Langley AFB, VA Image 1
    Langley AFB, VA Image 2

    Langley AFB, VA History

    Langley Field is one of the oldest active airfields in the USA and among the oldest air bases in the US Air Force, dating to a selection in 1916 and operation to 1918. The site was selected by National Advisory Council for Aeronautics, the original predecessor for what is now NASA, to be a proving ground for "aeroplanes" to enter service for the US Army's Air Section. The field was named Langley for one of the earliest US aviation pioneers, Samuel Pierpont Langley, in 1917.

    Langley Field was the site of some very innovative concepts, for the time, including aerial photography (performed from the Curtiss JN-4 Jenny biplane), and early bombing testing, as well as early US use of lighter-than-air dirigibles. Dirigibles didn't last, but a section of Langley is still called the LTA area. In the 1920s General Billy Mitchell based his testing of the strategic bombing concept of captured German warships from Langley, paving the way to strategic bombing of World War Two and the early nuclear age.

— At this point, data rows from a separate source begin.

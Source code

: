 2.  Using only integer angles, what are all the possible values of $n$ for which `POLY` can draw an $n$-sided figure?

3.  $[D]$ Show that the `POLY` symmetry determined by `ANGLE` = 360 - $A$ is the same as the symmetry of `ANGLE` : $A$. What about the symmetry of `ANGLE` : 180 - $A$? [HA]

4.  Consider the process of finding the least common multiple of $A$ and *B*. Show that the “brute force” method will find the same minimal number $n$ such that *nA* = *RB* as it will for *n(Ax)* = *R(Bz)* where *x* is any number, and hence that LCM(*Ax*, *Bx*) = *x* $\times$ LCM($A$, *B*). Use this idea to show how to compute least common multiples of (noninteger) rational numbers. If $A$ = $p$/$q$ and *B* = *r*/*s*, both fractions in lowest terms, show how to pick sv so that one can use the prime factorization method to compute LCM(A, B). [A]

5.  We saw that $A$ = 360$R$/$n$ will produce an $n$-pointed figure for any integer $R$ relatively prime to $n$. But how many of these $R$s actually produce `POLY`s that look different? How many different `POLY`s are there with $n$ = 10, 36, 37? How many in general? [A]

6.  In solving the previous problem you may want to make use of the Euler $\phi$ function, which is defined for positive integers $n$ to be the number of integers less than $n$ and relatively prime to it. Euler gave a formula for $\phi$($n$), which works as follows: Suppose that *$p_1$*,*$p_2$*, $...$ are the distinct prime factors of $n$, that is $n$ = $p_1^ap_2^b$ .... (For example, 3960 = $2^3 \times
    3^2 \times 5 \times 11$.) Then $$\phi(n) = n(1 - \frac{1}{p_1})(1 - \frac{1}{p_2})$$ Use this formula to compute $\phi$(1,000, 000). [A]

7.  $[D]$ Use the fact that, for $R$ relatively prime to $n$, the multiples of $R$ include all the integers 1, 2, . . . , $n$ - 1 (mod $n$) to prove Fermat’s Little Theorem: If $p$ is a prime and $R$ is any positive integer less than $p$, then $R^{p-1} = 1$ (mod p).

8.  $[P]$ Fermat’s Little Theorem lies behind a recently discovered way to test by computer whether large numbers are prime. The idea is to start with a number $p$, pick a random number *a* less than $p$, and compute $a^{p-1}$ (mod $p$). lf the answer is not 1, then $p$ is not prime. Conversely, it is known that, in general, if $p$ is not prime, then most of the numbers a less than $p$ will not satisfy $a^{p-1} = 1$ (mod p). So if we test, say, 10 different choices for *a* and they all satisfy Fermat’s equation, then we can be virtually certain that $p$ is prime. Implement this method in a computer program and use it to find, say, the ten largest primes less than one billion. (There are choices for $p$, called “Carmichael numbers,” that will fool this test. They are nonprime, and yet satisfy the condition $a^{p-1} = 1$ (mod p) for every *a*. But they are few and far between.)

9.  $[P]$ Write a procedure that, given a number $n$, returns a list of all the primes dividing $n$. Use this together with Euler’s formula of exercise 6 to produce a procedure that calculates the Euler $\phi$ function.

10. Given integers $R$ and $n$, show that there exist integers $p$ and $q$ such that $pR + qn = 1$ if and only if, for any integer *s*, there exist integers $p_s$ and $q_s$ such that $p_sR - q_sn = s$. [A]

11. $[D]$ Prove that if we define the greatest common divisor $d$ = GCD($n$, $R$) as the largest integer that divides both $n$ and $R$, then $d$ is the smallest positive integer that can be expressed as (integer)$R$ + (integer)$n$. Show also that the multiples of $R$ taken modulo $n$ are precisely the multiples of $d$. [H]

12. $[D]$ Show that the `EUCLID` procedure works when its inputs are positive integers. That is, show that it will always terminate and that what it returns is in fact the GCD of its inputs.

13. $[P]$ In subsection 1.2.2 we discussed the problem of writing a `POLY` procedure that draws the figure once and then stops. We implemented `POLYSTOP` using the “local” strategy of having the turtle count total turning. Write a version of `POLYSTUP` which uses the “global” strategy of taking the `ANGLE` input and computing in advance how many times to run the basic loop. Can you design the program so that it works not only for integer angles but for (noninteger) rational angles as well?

    World War Two brought explosive growth to Langley, and it became a major air base for the East Coast. The threat of German submarines brought a new anti-submarine air patrol mission to Langley; in addition to anti-sub bombing missions, Langley was the site where anti-sub tactics and use of radar were developed and put in practice, locating and destroying German submarines threatening US and Allied shipping. Submarine attacks were the greatest practical threat to the US mainland in World War Two, and Langley was one of the main defenses against them.

    After World War Two, Langley was assigned the new Tactical Air Command, headquarters for defense of the central East Coast, principally responsible for air defense organization, command, and training against threats to US airspace supremacy. In 1948, Langley was renamed Langley Air Force Base, and the new air base continued its defense mission through the Cold War.

    The end of the Cold War reduced and consolidated many Air Force commands and units, and the Tactical Air Command was combined with other commands to form Air Combat Command, main combat force provider for the Air Force. ACC is still headquartered at Langley, and the base now houses the 1st Fighter Wing's 27th Fighter Squadron, the first unit flying the highly advanced F-22 Raptor. Langley Air Force Base was organizationally joined with nearby Fort Eustis in 2010 to form Joint Base Langley-Eustis.